Entertainment

It’s about time

Before Jimmy Kimmel debuted at his new 11:35 time slot on ABC last night — going head-to-head for the first time against his idols, Jay Leno and David Letterman — he debuted as one of the few-ever live guests on “Eyewitness News.”

Kimmel, who sees everything with a jaundiced eye, knew, clearly, how stupid that move was, but hey, ABC just gave him the big spot, so what the hell.

New to his show was a band (but it sort of never came back), and a new set that looks more like “American Idol” than Jimmy, but with an oddly terrible, cheap desk.

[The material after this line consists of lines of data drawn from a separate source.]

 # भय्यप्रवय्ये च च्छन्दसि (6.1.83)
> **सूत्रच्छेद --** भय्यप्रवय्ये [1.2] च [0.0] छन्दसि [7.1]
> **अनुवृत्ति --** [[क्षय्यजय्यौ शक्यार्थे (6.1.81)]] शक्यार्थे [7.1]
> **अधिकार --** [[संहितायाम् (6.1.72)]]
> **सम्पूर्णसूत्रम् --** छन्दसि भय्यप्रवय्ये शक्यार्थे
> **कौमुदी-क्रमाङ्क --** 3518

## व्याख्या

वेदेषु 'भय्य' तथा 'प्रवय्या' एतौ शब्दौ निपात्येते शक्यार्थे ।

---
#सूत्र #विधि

Kimmel began the show with his usual monologue, which as usual was more about pop culture than politics, and interspersed it with video clips such as a horrifying one of Honey Boo Boo’s mom talking about her fear of “maranaise.” (Google translation into English: Mayonaise.)

Next he introduced his assistant/longtime parking attendant, Guillermo, who when asked to describe himself replied, “I like to eat and I like to drink.”

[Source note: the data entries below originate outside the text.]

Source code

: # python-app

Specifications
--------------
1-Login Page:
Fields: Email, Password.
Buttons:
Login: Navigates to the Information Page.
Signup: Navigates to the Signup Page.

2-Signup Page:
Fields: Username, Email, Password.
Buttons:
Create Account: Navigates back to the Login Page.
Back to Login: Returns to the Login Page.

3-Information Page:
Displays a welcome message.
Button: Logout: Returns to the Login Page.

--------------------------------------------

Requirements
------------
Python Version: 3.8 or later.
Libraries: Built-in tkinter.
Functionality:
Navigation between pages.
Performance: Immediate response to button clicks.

Kimmel’s Lie Witness News (not the same as the newscast earlier!) had people talking about how much they’ve been enjoying Jimmy’s new time slot, which of course hadn’t happened yet. Best: A woman saying how funny it was when Jimmy set the Dalai Lama on fire.

The next skit fell flatter than you’d expect. It was Kimmels’ YouTube challenge in which he had asked people to hug their TVs in the middle of the big game the night before and videotape what happened. Much of what happened, unfortunately, was ugly, verging on violent, with people with their pants down in ugly houses getting mad and hitting each other.

The show came back to life with “Celebrities Read Mean Tweets,” with a bunch of famous people who can’t stop tweeting reading the tweets people wrote about them. Hilarious.

Like? Like “Dr. Phil why don’t you shut the f–k up you bald headed $%#.” “My Asian orthodontist says Jessica Beil has horse teeth.” “That Kirstie Alley is a dirty whore. There I said it.” “I’m not being mean but why does Anderson Cooper remind me of dinosaurs?” To wit the ever eloquent Cooper replied, “F–k you.”

All good. The show came to a screeching halt, though, when Kimmel’s first guest, Jennifer Aniston, came on and stayed for half of the show. First thing she did? Bust up the cheap desk with a sledgehammer. That made no sense, and neither did a segment in which she showed photos of her vacation with her fiancé and Kimmel.

Then she did a skit where she played Kimmel’s mother, which we could have lived without.

He finished up with “No Doubt,” a music group that no doubt is always a winner.

Bottom line? Like I said last year, Kimmel belongs at the earlier hour. And it’s cheaper than taking a taxi to catch glimpses of the guy because you don’t want to stay up until 12:30 to see his show.